哪怕后面钱执光高中,卫远伯把人接回去也不过是觉得脸上有了光而已。
钱执光鲜少有情绪外放的时候。
他素来善于掩饰,不会在人前暴露出真实情绪,之所以会突然放松下来,也是因为在金泉县三年的日子让他用不着时刻保持警惕。
答案
发觉姜娩还未离去,甚至还用那双杏眼直勾勾地带着关切之意地望着自己时,钱执光微一勾唇。
姜娩端着空了的盘子。
四周静悄悄的。
偶有风从面颊刮过,吹起她脸颊贴着的碎发。
姜娩想起来了。
京都不少人提到钱执光的时候都会讥讽他,说他是娼妓之子。
这个出身对钱执光而言,是无法更改的,还会伴随他一生。
姜娩沉吟片刻,说:“人的出生无法选择,生命也不分贵贱。”
钱执光知道她跟那些注重身份家世的人不一样,且她语气真诚,其中也并没有安慰他的意思。可就是这样一副在陈述事实且不带偏见的口吻,更让他有所触动:“娘娘说的是。”
姜娩确实没有安慰他。
因为她看得出来钱执光并不需要。
况且他那么聪明,想来也不会因为‘娼妓之子’这四个字把自己困死在里面。
只是说这样的话语从小到大伴随在他身边,他也因此备受欺辱,被生父厌恶,尽管他懂得不要把自己困在其中的道理,可难免会被他人的态度影响到。

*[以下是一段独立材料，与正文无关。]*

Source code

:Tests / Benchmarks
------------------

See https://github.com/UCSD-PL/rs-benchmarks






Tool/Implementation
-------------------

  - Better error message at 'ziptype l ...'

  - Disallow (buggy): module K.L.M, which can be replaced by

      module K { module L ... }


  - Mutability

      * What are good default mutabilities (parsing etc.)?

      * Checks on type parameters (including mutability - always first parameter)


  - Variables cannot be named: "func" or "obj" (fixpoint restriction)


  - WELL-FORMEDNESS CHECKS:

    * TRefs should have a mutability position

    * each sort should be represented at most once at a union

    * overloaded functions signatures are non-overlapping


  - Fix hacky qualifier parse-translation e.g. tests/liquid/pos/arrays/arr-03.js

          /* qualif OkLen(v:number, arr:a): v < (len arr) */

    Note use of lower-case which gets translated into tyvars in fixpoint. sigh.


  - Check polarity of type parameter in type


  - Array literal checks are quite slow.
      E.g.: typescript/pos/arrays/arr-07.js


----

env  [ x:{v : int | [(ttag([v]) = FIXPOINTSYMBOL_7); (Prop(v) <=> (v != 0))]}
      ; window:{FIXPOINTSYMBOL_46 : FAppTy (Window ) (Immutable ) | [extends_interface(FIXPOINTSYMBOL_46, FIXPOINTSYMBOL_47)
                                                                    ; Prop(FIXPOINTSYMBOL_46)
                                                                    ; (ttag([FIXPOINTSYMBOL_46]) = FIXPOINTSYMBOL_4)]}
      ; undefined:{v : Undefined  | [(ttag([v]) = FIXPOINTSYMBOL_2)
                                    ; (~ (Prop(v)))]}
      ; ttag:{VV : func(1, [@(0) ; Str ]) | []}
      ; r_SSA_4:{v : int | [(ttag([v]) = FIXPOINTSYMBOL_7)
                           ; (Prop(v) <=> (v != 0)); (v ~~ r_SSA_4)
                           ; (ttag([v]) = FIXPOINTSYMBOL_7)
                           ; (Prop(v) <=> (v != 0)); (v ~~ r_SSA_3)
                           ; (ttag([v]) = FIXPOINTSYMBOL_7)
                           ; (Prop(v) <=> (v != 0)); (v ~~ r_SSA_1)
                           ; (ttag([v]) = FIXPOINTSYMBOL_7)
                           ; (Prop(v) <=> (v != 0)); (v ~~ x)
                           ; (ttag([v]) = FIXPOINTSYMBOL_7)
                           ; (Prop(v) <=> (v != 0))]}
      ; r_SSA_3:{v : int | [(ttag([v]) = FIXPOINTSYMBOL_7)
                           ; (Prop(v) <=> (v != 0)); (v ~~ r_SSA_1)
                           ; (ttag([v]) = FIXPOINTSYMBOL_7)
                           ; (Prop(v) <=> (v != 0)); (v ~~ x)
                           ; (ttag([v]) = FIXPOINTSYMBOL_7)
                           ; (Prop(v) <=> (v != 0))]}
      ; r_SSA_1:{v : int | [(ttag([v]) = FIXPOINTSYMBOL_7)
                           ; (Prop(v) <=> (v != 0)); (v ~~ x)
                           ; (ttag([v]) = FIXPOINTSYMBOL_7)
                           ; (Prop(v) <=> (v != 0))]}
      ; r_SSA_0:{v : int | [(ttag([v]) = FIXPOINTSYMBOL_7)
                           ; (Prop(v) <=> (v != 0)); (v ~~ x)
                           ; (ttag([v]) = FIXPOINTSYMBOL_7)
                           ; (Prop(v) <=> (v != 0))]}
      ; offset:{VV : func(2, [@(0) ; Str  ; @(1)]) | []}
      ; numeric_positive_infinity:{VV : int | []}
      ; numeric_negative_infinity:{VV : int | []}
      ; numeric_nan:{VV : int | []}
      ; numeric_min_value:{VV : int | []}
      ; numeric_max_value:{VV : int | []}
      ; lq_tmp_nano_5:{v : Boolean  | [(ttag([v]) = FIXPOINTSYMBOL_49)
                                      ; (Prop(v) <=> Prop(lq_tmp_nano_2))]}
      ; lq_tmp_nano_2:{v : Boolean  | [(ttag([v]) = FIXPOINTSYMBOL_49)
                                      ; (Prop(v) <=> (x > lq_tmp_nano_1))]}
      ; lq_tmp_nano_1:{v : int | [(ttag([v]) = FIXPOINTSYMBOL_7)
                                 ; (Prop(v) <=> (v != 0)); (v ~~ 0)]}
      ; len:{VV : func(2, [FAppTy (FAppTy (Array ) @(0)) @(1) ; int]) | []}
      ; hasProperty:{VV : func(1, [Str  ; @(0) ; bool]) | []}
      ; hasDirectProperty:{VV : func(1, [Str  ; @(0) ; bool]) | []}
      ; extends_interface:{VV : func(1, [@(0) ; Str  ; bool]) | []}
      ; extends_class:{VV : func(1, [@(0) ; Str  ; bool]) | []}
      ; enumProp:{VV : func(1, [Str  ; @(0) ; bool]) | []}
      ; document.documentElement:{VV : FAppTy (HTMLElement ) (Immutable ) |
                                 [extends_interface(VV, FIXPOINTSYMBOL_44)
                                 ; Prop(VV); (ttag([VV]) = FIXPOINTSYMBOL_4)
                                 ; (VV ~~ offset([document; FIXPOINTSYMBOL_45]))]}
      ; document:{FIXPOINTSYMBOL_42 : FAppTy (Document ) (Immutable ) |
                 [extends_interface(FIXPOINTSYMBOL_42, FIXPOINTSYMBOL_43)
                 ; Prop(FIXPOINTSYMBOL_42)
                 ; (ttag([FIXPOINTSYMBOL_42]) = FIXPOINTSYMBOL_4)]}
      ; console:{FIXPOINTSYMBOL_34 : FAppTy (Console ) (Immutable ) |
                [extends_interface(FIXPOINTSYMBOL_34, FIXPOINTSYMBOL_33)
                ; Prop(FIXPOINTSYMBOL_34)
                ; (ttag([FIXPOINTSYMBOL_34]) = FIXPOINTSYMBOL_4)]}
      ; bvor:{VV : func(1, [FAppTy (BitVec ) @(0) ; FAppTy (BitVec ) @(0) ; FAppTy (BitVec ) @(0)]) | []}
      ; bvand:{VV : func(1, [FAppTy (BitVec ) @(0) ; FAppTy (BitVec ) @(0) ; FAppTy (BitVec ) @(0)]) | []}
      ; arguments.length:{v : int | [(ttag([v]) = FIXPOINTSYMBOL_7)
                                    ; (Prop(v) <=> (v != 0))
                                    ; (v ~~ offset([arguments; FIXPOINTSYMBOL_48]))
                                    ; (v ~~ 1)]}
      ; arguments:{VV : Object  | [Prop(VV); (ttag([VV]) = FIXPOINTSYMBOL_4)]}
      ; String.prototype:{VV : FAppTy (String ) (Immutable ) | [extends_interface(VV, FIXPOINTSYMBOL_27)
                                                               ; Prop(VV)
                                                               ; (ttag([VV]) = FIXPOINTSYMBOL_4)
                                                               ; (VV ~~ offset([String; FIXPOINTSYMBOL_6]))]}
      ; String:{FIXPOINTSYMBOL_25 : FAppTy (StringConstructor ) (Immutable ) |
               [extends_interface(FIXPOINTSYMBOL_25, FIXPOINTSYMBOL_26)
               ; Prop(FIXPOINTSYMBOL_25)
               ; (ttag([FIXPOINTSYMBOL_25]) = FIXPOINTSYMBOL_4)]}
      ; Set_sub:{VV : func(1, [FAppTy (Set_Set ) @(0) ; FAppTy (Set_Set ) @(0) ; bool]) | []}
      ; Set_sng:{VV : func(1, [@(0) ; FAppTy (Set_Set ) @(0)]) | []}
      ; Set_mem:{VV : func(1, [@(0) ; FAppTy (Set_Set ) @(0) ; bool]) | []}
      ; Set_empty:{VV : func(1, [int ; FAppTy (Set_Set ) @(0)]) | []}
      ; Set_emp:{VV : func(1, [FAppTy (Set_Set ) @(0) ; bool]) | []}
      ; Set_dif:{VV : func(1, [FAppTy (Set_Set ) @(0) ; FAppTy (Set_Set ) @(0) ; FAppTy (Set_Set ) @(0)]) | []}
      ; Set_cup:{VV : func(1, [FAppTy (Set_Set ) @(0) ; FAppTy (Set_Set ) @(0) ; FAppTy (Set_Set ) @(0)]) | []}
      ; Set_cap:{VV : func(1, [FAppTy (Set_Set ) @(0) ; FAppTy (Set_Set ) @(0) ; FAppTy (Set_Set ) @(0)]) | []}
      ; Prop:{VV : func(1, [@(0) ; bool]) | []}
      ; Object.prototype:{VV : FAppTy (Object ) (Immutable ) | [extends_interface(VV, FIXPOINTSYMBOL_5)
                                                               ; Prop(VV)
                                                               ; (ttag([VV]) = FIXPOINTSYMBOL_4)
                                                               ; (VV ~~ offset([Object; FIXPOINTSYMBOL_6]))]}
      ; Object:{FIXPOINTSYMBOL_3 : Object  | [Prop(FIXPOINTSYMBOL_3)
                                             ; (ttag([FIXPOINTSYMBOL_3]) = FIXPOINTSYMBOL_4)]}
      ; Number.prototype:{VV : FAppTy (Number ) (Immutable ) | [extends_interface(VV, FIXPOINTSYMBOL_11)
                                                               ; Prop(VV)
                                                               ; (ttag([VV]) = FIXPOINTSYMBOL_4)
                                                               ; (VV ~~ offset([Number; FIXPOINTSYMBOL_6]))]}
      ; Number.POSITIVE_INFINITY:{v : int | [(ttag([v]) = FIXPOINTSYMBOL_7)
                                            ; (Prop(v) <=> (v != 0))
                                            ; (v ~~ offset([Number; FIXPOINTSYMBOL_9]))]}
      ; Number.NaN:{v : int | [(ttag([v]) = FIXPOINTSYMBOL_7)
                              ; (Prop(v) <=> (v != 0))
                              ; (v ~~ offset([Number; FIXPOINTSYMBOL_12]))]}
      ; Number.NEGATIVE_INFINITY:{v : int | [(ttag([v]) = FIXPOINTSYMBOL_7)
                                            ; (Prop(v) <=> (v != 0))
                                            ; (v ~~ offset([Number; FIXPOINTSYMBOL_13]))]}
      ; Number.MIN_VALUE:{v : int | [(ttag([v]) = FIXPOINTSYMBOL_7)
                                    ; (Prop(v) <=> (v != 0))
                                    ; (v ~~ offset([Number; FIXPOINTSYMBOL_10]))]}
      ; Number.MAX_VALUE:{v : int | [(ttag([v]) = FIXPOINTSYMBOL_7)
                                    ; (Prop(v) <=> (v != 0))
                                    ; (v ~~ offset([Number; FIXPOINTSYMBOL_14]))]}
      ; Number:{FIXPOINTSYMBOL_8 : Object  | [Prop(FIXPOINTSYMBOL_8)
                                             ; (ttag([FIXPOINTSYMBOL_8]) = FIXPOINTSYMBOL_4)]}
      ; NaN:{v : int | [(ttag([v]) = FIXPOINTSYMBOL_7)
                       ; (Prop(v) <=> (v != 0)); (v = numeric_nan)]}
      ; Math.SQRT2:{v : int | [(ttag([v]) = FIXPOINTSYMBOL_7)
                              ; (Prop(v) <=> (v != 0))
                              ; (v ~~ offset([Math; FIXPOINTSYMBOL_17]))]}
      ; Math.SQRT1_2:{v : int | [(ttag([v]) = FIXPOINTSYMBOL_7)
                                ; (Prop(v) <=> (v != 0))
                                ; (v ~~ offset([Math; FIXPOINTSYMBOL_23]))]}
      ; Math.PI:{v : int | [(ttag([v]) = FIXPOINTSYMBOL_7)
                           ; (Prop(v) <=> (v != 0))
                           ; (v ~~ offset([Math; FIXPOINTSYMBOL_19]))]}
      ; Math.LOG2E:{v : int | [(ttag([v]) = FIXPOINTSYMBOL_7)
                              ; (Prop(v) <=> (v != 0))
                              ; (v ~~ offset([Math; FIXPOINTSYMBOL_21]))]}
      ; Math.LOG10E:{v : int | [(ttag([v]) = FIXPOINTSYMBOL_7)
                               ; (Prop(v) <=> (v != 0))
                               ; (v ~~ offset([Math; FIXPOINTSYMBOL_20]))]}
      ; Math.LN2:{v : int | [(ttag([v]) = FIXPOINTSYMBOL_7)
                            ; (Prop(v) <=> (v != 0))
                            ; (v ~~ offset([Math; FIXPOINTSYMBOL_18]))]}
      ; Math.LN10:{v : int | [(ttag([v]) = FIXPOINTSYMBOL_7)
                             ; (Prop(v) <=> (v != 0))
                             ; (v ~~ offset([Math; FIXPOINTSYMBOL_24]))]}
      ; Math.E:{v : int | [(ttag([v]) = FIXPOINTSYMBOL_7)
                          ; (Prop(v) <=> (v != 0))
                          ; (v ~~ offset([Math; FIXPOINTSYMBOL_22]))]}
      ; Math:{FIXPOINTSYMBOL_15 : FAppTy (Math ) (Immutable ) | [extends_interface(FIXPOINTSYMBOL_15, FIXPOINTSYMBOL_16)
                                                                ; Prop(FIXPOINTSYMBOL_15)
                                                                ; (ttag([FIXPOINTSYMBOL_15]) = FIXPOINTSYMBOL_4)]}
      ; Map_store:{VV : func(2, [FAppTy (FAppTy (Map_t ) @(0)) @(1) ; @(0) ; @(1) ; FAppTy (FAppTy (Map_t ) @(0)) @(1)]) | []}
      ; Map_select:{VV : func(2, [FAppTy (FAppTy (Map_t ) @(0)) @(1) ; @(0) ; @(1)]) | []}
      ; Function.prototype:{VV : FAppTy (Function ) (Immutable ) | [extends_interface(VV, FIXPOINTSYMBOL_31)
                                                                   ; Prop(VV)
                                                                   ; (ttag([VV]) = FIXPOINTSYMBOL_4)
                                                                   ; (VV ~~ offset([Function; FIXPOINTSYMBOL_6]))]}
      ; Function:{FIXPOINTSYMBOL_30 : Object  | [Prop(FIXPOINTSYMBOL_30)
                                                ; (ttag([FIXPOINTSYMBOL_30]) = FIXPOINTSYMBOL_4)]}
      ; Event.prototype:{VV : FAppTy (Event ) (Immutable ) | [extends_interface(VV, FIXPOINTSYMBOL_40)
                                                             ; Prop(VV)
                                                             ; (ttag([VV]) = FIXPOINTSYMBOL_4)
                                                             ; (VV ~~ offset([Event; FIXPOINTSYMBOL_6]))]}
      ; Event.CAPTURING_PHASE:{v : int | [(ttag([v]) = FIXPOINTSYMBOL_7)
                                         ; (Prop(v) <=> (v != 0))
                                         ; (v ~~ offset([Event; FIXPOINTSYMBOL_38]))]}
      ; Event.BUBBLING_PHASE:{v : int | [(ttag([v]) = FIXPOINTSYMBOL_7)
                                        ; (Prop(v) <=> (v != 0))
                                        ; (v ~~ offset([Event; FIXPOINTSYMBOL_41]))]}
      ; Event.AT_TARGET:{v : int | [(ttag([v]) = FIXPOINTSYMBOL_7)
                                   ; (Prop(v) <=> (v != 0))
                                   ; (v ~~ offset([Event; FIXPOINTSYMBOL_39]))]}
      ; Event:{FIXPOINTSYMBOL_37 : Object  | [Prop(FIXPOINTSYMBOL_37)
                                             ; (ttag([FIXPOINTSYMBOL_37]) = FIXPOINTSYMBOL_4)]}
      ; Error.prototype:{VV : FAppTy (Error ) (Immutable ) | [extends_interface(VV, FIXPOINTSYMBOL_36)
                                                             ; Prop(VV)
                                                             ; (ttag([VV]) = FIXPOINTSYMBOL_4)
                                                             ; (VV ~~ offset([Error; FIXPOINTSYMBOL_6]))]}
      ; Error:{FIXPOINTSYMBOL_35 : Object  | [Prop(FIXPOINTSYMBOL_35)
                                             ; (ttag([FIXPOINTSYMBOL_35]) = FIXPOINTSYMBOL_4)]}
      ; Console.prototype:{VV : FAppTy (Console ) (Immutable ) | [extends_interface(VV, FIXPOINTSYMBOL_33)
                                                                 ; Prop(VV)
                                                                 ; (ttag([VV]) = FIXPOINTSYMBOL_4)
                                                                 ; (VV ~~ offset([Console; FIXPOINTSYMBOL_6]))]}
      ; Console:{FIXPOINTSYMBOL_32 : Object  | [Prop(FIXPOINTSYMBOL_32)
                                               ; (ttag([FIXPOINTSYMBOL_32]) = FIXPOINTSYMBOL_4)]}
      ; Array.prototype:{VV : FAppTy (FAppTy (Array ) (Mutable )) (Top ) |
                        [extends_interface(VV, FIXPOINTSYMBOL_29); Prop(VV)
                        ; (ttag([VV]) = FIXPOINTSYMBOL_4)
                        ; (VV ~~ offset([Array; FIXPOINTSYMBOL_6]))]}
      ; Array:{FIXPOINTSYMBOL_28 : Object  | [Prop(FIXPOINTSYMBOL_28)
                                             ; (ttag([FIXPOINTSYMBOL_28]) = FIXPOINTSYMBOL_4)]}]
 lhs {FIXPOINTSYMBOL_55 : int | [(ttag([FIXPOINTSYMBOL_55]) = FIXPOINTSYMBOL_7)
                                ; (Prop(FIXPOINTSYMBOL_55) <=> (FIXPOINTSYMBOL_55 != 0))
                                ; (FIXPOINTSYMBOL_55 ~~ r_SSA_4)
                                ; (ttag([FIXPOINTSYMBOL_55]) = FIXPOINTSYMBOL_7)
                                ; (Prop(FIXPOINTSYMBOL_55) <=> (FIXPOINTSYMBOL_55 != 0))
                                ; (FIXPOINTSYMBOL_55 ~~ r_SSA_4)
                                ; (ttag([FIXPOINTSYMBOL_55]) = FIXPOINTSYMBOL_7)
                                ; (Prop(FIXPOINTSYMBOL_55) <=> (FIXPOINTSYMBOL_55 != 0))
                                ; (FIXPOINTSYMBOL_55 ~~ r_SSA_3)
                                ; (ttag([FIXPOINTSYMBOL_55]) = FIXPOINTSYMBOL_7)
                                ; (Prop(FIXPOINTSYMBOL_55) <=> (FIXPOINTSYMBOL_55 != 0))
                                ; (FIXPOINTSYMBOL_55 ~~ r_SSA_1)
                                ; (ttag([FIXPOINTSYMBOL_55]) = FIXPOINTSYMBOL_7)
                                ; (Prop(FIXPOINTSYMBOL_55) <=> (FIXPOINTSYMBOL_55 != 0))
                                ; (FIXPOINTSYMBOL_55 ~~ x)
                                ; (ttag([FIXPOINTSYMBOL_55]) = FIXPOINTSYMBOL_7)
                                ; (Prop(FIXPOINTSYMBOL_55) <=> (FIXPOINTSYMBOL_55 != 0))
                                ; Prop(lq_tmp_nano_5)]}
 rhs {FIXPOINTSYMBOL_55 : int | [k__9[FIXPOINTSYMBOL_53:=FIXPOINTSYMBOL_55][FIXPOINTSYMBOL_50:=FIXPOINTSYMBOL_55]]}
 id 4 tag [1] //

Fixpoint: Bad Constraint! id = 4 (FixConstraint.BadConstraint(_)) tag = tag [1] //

姜娩觉得自己该回去了,见他还是没有要走的意思,忍不住问:“你还不走吗?”
钱执光:“想再待会儿。”
姜娩不勉强他,只是临走时,她忽然没头没尾地说了一句:“你的名字很好听。”
钱执光:“娘娘此话何意?”
姜娩唇角带着温柔的笑意,在秋日的夜里似一缕暖阳,语调轻慢而清晰:“执光,执光而行啊。”
等她走后,钱执光独自站在原地,反复琢磨姜娩的话。
执光而行……
执光而行。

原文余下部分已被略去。